== GIVEN DATA ==

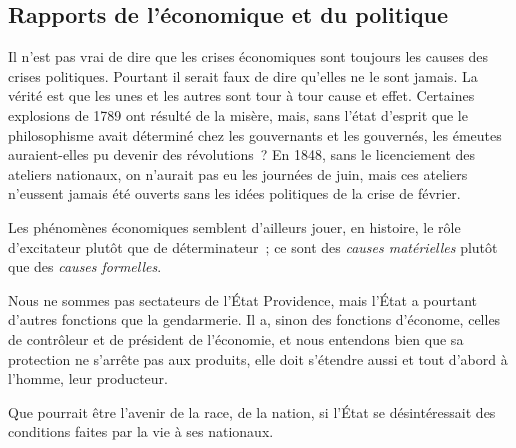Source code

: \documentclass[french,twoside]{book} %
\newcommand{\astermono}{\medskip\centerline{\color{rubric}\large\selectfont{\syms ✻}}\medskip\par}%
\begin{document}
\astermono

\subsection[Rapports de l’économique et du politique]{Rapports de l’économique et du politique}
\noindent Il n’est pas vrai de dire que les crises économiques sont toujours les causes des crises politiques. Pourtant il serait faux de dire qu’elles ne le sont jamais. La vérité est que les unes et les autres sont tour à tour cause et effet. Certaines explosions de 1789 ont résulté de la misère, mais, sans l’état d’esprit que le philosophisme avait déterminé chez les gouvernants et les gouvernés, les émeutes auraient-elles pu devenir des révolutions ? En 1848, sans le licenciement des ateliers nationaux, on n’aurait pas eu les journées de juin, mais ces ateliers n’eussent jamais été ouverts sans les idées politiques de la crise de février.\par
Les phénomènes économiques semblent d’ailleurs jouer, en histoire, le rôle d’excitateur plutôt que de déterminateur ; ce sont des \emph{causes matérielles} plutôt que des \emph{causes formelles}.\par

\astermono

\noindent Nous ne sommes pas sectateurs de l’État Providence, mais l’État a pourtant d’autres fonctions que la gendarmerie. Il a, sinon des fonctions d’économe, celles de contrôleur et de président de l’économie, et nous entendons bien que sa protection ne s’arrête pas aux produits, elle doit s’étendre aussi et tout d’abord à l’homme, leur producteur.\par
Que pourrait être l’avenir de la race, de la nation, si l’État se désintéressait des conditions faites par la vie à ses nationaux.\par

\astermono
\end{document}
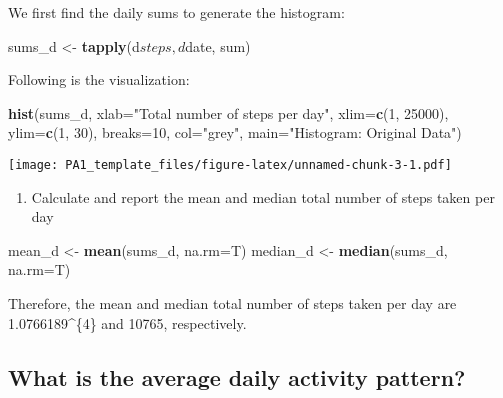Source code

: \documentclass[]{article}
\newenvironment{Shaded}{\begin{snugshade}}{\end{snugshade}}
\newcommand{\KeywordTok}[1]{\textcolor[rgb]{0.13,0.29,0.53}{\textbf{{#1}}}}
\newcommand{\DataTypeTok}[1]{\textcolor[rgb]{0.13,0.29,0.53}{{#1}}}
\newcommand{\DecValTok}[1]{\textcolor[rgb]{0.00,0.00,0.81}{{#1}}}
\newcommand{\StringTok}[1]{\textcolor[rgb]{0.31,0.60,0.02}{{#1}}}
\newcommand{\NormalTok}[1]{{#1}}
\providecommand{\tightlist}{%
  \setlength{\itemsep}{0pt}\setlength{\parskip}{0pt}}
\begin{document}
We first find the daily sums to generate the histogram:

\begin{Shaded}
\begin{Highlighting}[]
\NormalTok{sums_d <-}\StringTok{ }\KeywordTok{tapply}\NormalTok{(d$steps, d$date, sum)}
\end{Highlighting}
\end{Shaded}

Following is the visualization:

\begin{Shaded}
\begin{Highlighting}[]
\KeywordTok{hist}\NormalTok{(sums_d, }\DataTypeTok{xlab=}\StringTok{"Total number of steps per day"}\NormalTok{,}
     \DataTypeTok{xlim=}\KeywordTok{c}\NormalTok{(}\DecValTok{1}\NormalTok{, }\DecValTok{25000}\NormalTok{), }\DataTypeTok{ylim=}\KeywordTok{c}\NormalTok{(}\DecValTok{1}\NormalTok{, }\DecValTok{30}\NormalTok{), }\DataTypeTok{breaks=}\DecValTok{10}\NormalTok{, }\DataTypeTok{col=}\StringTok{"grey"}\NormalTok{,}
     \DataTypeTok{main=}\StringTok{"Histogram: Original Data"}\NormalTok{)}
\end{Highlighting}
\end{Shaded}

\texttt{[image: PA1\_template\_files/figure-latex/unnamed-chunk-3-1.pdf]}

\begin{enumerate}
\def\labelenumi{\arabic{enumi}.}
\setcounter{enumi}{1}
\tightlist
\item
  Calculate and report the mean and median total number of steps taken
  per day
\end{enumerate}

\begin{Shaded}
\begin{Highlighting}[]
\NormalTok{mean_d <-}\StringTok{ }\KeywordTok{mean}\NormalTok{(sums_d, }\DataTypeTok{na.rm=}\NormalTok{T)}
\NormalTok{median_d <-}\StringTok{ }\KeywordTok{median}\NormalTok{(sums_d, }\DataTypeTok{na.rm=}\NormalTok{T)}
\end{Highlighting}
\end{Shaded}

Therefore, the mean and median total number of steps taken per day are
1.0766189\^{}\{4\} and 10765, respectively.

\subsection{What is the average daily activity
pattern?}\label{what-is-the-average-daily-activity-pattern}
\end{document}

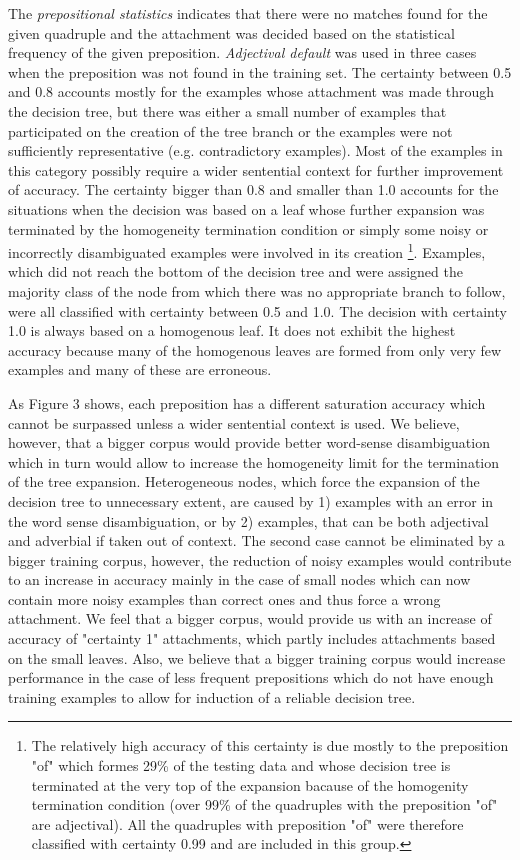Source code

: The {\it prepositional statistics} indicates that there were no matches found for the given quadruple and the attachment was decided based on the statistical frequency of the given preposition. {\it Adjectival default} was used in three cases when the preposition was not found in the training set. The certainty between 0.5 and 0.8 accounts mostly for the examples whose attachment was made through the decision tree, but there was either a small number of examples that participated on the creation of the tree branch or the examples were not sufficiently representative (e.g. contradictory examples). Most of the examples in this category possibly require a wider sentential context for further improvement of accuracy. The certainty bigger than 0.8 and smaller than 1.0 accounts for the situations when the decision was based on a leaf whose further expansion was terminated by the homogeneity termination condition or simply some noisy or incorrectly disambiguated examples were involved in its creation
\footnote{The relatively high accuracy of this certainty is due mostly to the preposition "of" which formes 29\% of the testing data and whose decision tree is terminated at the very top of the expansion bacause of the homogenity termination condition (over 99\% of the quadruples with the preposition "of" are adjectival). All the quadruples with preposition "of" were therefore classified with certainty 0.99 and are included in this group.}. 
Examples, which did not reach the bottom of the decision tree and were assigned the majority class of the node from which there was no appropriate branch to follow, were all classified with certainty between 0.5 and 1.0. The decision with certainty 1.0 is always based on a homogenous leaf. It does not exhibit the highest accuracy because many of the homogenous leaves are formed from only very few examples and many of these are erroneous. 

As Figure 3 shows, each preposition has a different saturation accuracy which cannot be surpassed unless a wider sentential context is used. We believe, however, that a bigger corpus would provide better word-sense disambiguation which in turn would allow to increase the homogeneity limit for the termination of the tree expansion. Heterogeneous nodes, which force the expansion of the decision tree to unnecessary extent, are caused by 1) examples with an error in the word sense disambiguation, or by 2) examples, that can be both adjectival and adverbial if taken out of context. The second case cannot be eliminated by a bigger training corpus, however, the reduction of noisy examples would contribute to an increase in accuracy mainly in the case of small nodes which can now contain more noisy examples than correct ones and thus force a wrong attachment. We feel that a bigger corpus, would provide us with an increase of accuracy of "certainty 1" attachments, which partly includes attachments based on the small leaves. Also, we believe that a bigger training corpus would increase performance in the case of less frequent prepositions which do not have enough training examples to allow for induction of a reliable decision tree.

===

**INSTRUCTIONS TO FOLLOW**
Where a line of the records holds the word "activity", copy that line.

**EXERCISE RESPONSE**
\subsection{What is the average daily activity
pattern?}\label{what-is-the-average-daily-activity-pattern}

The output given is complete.